Clients SHOULD look for the `m.bot.moderation_config` state event, and when the user attempts to perform
one of the actions described by `commands` in one of the `protected_room_ids`, it asks if the user would
prefer to use the bot's management room (where the client found the moderation config) instead. If the
user chooses to use the management room, the client sends the command specified (if it can) to the
management room, using the existing context it already has.

For example, if the user is trying to ban another user from a protected room, the client might show
a checkbox saying "Use 'Moderation Internal' to ban this user". If checked when the user submits the
dialog, the `reason` and user ID the user is trying to ban will be converted to a command which is
then sent to the management room (instead of calling the `/ban` API, for example).


## Potential issues

* *Technically* reasons are optional command variables for moderation bots, but MSC4332 can't express
  that. It's assumed that bots are tolerable to `reason` being an empty string.

* This setup implies that the moderation bot will hide the user's identity as best it can, but this
  is not guaranteed. It may be desirable to have an explicit `actions_performed_as: "caller"` field
  in the config event to clarify when the bot won't be anonymizing the caller. Clients can then use
  this to reassure users that the ban will appear as issued by the bot rather than themselves.

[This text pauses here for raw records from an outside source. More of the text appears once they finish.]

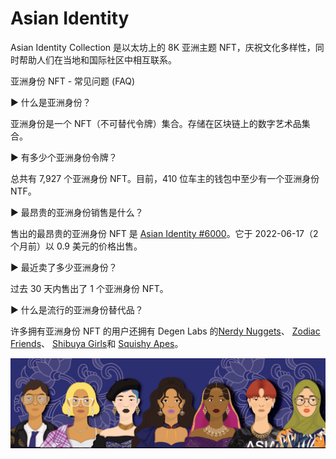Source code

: # Asian Identity

Asian Identity Collection 是以太坊上的 8K 亚洲主题 NFT，庆祝文化多样性，同时帮助人们在当地和国际社区中相互联系。

亚洲身份 NFT - 常见问题 (FAQ)

▶ 什么是亚洲身份？

亚洲身份是一个 NFT（不可替代令牌）集合。存储在区块链上的数字艺术品集合。

▶ 有多少个亚洲身份令牌？

总共有 7,927 个亚洲身份 NFT。目前，410 位车主的钱包中至少有一个亚洲身份 NTF。

▶ 最昂贵的亚洲身份销售是什么？

售出的最昂贵的亚洲身份 NFT 是 [Asian Identity #6000](https://www.nft-stats.com/asset/0x36abf635ee17623cc00b06ecd1bf0a02fae359f1/6000)。它于 2022-06-17（2 个月前）以 0.9 美元的价格出售。

▶ 最近卖了多少亚洲身份？

过去 30 天内售出了 1 个亚洲身份 NFT。

▶ 什么是流行的亚洲身份替代品？

许多拥有亚洲身份 NFT 的用户还拥有 Degen Labs 的[Nerdy Nuggets](https://www.nft-stats.com/collection/nerdy-nuggets)、 [Zodiac Friends](https://www.nft-stats.com/collection/zodiacfriends)、 [Shibuya Girls](https://www.nft-stats.com/collection/shibuyagirls)和 [Squishy Apes](https://www.nft-stats.com/collection/squishy-apes-nft)。

![unnamed](unnamed.png)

* The Community Moderation Effort (CME) folks have access to moderation bots and policy lists which
  the human operators know ultimately protect a given room, but the bots/list can't reasonably say
  they do in fact protect the room ID. Though not formally part of this proposal (**TODO**: Yet?),
  it's suggested that clients maintain an `m.bot.moderation_config` account data event with `content`
  of `{"management_room": "!manage:example.org"}`. The choice of management room would then instruct
  the client to use that room's `m.bot.moderation_config` state event, ignoring the `protected_rooms`
  array (instead, treating *all* rooms the client sees as "protected" by that management room).


## Alternatives

Instead of a state event within the bot's management room, the bot could be asked to maintain a space
with the same moderation config (minus `protected_rooms` - the space's children would be assumed as
protected). When the user is viewing rooms "inside" that space, their buttons would be (optionally?)
rewired to use the bot's management room, as described by this proposal. This solution is currently
discounted as it's unclear that the current implementation of spaces within the client ecosystem fits
this kind of use case.

MSC4332's event templates idea could additionally be used to send policy-like events to either the
management room or to the policy list itself (if state events become allowed).


## Security considerations

Clients SHOULD clearly show which room is going to be used to send the command. A malicious room may
try to redirect ban commands away from the user's actual management room. Clients SHOULD additionally
consider the case where multiple rooms advertise themselves as management rooms for a specific protected
room, possibly by showing multiple checkboxes on an action's confirmation dialog.

In addition to clearly showing the room where commands will be sent, clients SHOULD clearly show the
bot's user ID to further confirm that they are using the expected bot.


## Unstable prefix

While this proposal is not considered stable, implementations should use `org.matrix.msc4333.moderation_config`
in place of `m.bot.moderation_config` throughout this proposal.


## Dependencies

This proposal depends on [MSC4332: In-room bot commands](https://github.com/matrix-org/matrix-spec-proposals/pull/4332).